───── The data
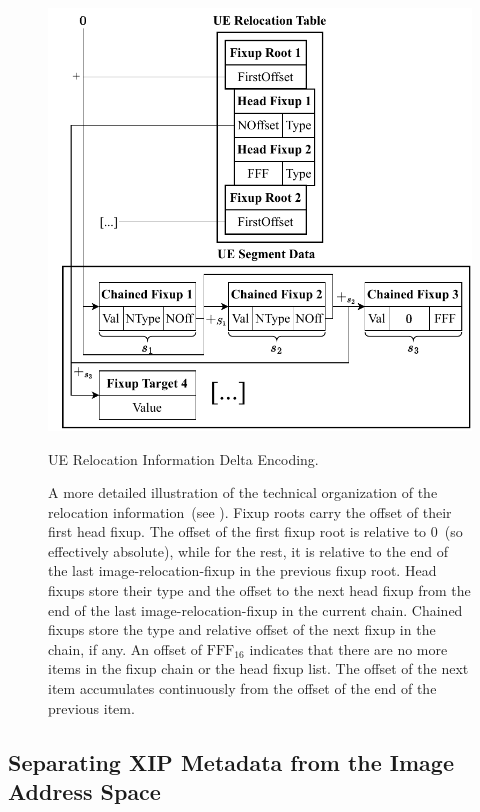 \begin{figure}[htbp]
  \centering
  \includegraphics{Figures/UeRelocDetails.pdf}
  \caption{UE Relocation Information Delta Encoding.}
  \label{fig:ue_reloc_enc}
  \caption*{A more detailed illustration of the technical organization of the  relocation information~(see ). Fixup roots carry the offset of their first head fixup. The offset of the first fixup root is relative to $0$~(so effectively absolute), while for the rest, it is relative to the end of the last \gls{image-relocation-fixup} in the previous fixup root. Head fixups store their type and the offset to the next head fixup from the end of the last \gls{image-relocation-fixup} in the current chain. Chained fixups store the type and relative offset of the next fixup in the chain, if any. An offset of $\mathrm{FFF}_{16}$ indicates that there are no more items in the fixup chain or the head fixup list. The offset of the next item accumulates continuously from the offset of the end of the previous item.}
\end{figure}

\subsection{Separating XIP Metadata from the Image Address Space}
\label{sec:ue_xip}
──────────
→ Exercise aim: Whenever a line in the entries above includes the word "label", pull that line out.

→ Answer section:
  \label{fig:ue_reloc_enc}
\label{sec:ue_xip}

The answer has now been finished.